La doctrine gouvernementale incline donc en faveur d’un seuil de majorité calculé sur la base du nombre total de membres du conseil communautaire, c’est-à-dire comme le prévoyait le droit antérieur à l’entrée en vigueur de la loi NOTRe.

 

Cette position se retrouve dans d’autres QE, dans une circulaire… 

 

 

Cette analyse nous paraît toutefois juridiquement contestable dès lors que :

  • 1/ une réponse ministérielle, si elle revêt une certaine autorité doctrinale, ne reflète pas pour autant l’état du droitet ne constitue donc qu’une interprétation des dispositions du III de l’article L. 5216-5 du CGCT;
  • 2/ cette réponse ministérielle ne repose que sur une comparaison des versions du projet de loi NOTRe telles qu’adoptées par l’Assemblée nationale en deuxième lecture et par la commission mixte paritaire, et non sur une comparaison entre le droit positif antérieur et la nouvelle formulation du III de l’article L. 5216-5 du CGCT comme le supposait les échanges rapportées en commission mixte paritaire ;
  • 3/ l’explication de cette position vient à notre sens que les services de l’Etat qui ont rédigé la réponse ministérielle puis la circulaire n’ont pas vu que le texte de l’amendement a bien été repris en commission mixte paritaire (CMP) ! contrairement à ce qui est affirmé.

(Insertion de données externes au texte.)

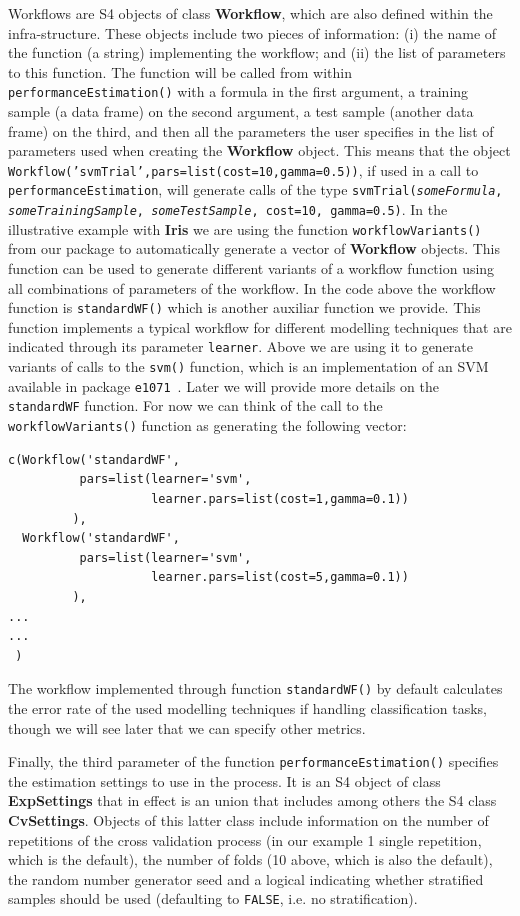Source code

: \documentclass[10pt,a4paper]{article}\usepackage[]{graphicx}\usepackage[]{color}
\begin{document}
Workflows are S4 objects of class \textbf{Workflow}, which are also
defined within the infra-structure. These objects include two pieces
of information: (i) the name of the function (a string) implementing the
workflow; and (ii) the list of parameters to this function. The
function will be called from within 
\texttt{performanceEstimation()}  with a formula in the first
argument, a training sample (a data frame) on the second argument, a
test sample (another data frame) on the third, and then all the parameters
the user specifies in the list of parameters used when creating the
\textbf{Workflow} object. This means that the object
\texttt{Workflow('svmTrial',pars=list(cost=10,gamma=0.5))}, if used in a
call to \texttt{performanceEstimation}, will 
 generate calls of the type
\texttt{svmTrial(\textit{someFormula}, \textit{someTrainingSample}, \textit{someTestSample}, cost=10,
  gamma=0.5)}. In the illustrative example with \textbf{Iris} we are using the function \texttt{workflowVariants()} from our package to automatically
generate a vector of \textbf{Workflow} objects. This function can be used
to generate different variants of a workflow function using all
combinations of parameters of the workflow. In the code
above the workflow function is \texttt{standardWF()} which is another
auxiliar function we provide. This function implements a typical
workflow for different modelling techniques that are indicated through
its parameter \texttt{learner}. Above we are using it to generate
variants of calls to the \texttt{svm()} function, which is an implementation of an SVM available in package \texttt{e1071}~\cite{}.  Later we will provide
more details on the \texttt{standardWF} function. For now we can think of the call
to the \texttt{workflowVariants()} function as generating the following vector:\linebreak
\begin{verbatim}
c(Workflow('standardWF',
          pars=list(learner='svm',
                    learner.pars=list(cost=1,gamma=0.1))
         ), 
  Workflow('standardWF',
          pars=list(learner='svm',
                    learner.pars=list(cost=5,gamma=0.1))
         ),
...
...
 ) 
\end{verbatim}
 
The workflow implemented through function \texttt{standardWF()} by
default calculates the error rate of the used modelling techniques if
handling classification tasks, though we will see later that we can
specify other metrics.

Finally, the third parameter of the function
\texttt{performanceEstimation()} specifies the estimation settings
to use in the process. It is an S4 object of class
\textbf{ExpSettings} that in effect is an union that includes among
others the S4 class \textbf{CvSettings}. Objects of this latter class
include information on the number of repetitions of the cross
validation process (in our example 1 single repetition, which is the
default), the number of folds (10 above, which is also the default),
the random number generator seed and a logical indicating whether stratified
samples should be used (defaulting to \texttt{FALSE}, i.e. no stratification).
\end{document}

Simplement, députés et sénateurs ont adopté un texte ajusté en CMP, mais dont il ressort bien que le texte renvoie maintenant au droit commun.
  • 4/ cette interprétation n’a pas à notre connaissance été confirmée par une jurisprudence postérieure à l’entrée en vigueur des nouvelles dispositions du III de l’article L. 5216-5 du CGCT.

 

La position du gouvernement sur la question des modalités de calcul du seuil de majorité nécessaire à la définition de l’IC en métropole (hors MGP), en communauté d’agglomération et en communauté de communes nous paraît donc très, très fragile juridiquement.